Today, speech synthesizers have helped millions of people with disabilities to listen to written words and communicate with their communities. They are also used in voice-activated assistants, navigational systems, and for generating text from speech in real time. On top of that, they have had a major influence on pop culture from influencing multiple genres of music to inspiring movies. With all its applications today, it can be difficult to remember that speech synthesizers as we know them started as a keyboard connected to a loudspeaker through a bunch of circuitry.
Here’s a look at how speech synthesis and its technology has evolved over the years.
For centuries, people have been fascinated by objects that sound like humans. In the Middle Ages, there were legends about Brazen Heads, a mystical mechanism that was able to answer questions usually with “yes” or “no” answers. In 1730, the first speech synthesizer model was designed and submitted to a contest by Christian Gottlieb Kratzenstein, a physics professor at Copenhagen University. His machine could produce the five vowels and was made up of resonant tools and a reed. Although Kratzenstein won the contest, his model was not practical since the speech anatomy he hypothesized was not correct.
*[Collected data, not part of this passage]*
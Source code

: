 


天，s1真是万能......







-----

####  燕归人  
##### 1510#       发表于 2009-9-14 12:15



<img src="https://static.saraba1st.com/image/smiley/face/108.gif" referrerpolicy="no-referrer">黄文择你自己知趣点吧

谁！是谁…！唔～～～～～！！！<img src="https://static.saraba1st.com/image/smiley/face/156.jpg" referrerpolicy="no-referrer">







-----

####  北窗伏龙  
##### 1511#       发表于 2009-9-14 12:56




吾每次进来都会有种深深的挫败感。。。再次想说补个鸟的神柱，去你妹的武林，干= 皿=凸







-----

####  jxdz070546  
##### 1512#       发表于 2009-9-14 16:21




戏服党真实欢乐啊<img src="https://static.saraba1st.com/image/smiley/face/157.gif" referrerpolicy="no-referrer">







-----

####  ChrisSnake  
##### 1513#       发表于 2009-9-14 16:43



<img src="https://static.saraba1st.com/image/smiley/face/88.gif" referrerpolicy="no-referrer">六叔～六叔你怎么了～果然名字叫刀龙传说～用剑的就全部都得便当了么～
In 1791, another inventor, Wolfgang von Kempelen, developed his Acoustic Mechanical Speech Machine after years of research on human speech production. Because of an earlier controversy (von Kempelen had announced earlier that he built a speaking, chess-playing machine but hid a human chess player inside the machine), he was not taken seriously at the time but his machine would go on to be the template for other speaking machines. One of those speaking machines was made by Charles Weathstone and was able to produce vowels and consonants and could “speak” some full words. After watching a demonstration of a talking machine in London in 1848, Alexander Mellvile Bell and his son Alexander Graham Bell successfully built their own speaking machine.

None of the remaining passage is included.